Dataset entries:
----

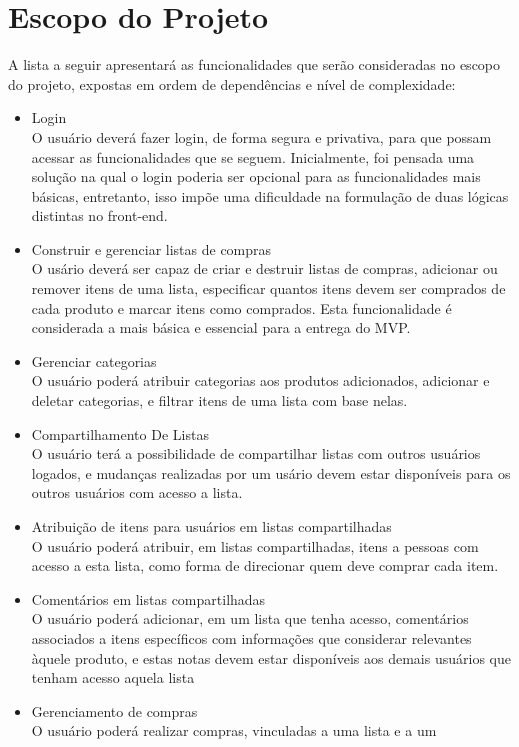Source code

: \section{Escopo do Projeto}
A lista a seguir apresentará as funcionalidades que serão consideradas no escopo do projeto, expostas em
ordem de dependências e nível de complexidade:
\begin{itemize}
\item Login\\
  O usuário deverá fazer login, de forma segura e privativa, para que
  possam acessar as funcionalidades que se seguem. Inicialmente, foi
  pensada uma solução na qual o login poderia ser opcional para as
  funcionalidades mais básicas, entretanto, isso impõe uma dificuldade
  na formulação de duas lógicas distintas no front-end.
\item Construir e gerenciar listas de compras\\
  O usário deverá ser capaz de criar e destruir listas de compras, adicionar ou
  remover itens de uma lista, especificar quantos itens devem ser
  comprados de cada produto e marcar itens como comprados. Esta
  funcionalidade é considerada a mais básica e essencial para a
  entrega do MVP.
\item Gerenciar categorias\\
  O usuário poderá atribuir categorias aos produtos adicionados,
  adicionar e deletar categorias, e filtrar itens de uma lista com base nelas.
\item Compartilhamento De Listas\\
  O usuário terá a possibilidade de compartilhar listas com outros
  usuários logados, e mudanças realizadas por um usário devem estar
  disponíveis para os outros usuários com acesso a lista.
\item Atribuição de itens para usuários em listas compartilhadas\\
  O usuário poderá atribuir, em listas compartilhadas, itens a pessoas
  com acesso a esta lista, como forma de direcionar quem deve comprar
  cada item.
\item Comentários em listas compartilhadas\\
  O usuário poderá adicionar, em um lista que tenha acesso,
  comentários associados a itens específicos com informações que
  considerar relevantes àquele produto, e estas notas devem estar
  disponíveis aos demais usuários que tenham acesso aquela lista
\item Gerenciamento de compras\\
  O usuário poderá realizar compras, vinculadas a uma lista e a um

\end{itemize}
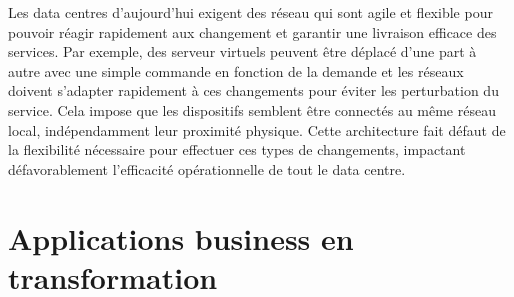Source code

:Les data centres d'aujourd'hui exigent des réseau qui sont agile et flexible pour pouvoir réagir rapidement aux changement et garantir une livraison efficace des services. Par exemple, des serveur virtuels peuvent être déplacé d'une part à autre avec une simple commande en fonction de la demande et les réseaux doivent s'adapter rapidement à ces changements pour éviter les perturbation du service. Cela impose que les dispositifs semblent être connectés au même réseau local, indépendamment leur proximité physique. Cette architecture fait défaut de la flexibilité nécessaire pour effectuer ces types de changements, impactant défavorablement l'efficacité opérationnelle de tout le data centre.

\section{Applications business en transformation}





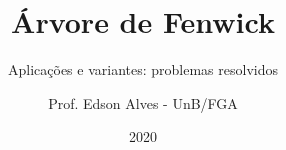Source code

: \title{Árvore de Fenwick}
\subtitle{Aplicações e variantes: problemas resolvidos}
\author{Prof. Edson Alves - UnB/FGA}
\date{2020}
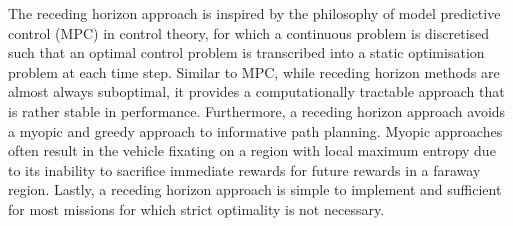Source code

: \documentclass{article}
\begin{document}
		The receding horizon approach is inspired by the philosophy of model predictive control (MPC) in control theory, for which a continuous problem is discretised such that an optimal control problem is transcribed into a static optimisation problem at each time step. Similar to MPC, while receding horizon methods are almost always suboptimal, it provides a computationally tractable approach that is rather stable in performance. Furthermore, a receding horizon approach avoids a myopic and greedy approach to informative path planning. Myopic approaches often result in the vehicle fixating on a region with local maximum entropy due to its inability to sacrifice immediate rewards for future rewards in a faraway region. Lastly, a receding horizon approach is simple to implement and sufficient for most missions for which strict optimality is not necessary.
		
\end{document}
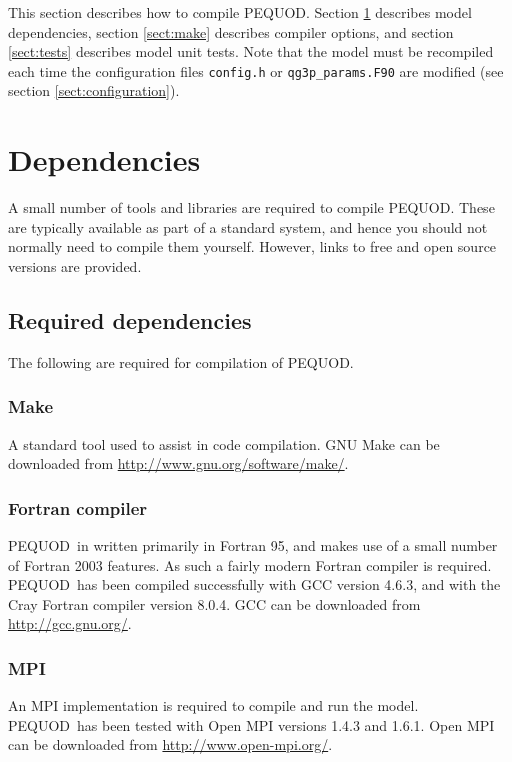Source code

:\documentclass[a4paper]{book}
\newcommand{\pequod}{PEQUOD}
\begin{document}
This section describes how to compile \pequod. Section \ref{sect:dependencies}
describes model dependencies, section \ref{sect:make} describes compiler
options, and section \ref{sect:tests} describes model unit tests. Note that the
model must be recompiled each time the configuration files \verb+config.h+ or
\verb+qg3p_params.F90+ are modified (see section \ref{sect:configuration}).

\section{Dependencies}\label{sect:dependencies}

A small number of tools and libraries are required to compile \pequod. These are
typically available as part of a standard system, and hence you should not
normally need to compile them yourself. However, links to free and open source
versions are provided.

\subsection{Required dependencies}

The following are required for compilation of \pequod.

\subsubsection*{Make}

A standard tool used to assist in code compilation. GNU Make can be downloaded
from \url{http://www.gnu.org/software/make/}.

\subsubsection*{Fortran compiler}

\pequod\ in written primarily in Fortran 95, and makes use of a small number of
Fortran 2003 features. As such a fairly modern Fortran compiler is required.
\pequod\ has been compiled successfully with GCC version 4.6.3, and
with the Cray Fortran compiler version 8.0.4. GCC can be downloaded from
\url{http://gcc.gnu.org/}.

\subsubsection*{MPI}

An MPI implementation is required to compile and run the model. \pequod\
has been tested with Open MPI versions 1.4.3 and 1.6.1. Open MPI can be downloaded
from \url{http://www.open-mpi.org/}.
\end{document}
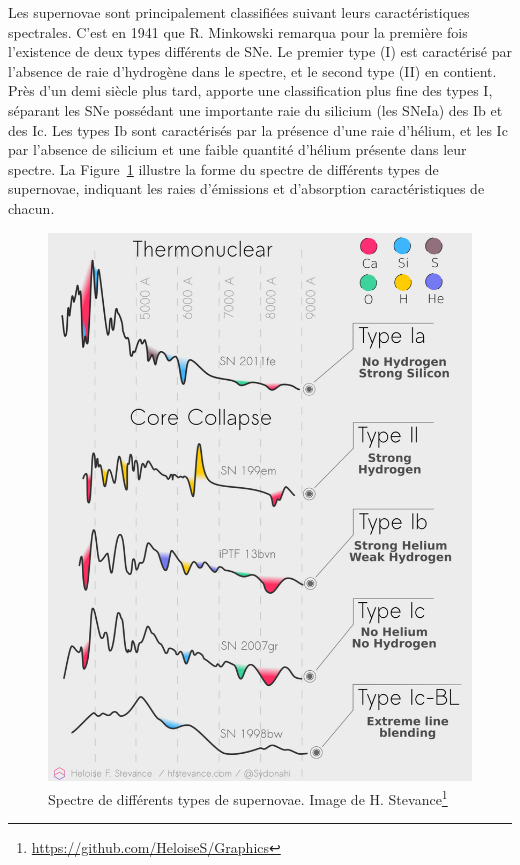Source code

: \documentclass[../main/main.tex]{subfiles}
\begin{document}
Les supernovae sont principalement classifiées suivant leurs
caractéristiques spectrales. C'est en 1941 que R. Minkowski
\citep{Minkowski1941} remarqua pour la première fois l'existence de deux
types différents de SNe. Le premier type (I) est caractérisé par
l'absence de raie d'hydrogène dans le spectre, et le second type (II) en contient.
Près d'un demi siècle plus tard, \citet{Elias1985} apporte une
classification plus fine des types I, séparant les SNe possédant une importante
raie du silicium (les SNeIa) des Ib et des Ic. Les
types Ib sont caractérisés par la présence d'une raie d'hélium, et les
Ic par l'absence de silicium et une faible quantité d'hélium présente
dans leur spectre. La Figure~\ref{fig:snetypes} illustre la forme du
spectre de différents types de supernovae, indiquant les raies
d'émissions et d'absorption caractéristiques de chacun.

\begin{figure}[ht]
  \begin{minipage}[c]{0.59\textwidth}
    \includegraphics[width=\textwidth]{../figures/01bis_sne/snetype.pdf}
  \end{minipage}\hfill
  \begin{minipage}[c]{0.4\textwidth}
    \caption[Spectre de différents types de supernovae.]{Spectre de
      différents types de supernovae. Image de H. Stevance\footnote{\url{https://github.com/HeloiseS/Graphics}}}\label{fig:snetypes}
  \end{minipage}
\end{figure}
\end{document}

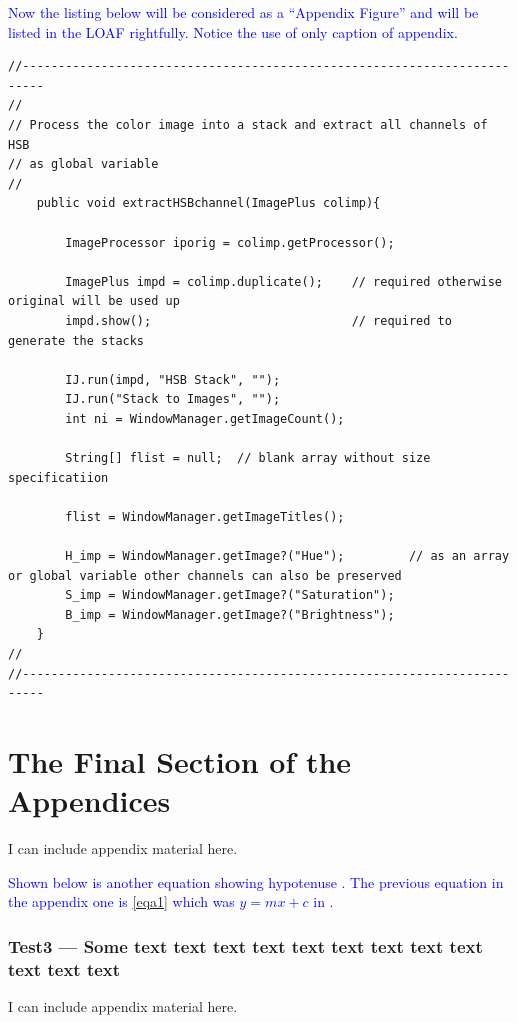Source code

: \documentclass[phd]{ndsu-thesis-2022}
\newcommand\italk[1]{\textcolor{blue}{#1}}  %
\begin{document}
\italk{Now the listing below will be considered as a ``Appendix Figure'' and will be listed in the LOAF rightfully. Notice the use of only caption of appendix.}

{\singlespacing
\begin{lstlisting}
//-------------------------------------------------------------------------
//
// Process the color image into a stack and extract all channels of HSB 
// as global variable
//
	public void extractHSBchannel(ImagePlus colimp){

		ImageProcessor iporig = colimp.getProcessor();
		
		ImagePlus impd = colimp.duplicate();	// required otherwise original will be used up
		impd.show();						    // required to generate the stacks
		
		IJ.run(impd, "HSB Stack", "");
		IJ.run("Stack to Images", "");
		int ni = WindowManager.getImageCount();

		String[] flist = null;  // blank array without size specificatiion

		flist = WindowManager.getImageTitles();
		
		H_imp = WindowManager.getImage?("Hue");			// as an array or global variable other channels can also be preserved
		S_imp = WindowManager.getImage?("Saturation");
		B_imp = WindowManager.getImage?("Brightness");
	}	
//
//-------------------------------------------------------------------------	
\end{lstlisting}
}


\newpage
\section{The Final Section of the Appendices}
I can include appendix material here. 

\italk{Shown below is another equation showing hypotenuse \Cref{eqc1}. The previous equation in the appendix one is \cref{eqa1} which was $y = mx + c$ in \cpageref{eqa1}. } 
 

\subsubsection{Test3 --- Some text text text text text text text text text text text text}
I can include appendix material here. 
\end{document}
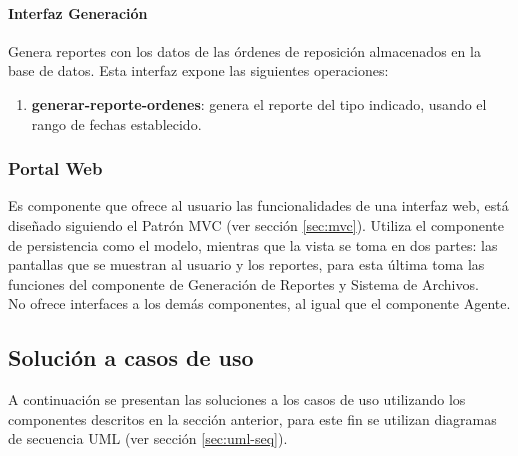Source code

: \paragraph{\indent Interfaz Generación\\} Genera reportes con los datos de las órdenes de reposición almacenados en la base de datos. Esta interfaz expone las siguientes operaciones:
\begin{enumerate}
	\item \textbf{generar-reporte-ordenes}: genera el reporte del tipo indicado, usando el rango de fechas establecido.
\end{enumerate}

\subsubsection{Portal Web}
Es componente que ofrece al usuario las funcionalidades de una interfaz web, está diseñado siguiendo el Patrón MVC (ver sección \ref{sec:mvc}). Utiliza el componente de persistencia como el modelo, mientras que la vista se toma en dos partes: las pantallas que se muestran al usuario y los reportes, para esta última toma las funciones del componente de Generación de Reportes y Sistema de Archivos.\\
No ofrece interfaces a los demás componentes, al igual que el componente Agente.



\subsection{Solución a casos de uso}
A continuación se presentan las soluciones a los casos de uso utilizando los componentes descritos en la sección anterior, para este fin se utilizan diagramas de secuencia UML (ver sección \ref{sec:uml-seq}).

----

### [TASK OBJECTIVE]
Check all the records above and select each line where the string "casos" is found.

### [WRITTEN SOLUTION]
\subsection{Solución a casos de uso}
A continuación se presentan las soluciones a los casos de uso utilizando los componentes descritos en la sección anterior, para este fin se utilizan diagramas de secuencia UML (ver sección \ref{sec:uml-seq}).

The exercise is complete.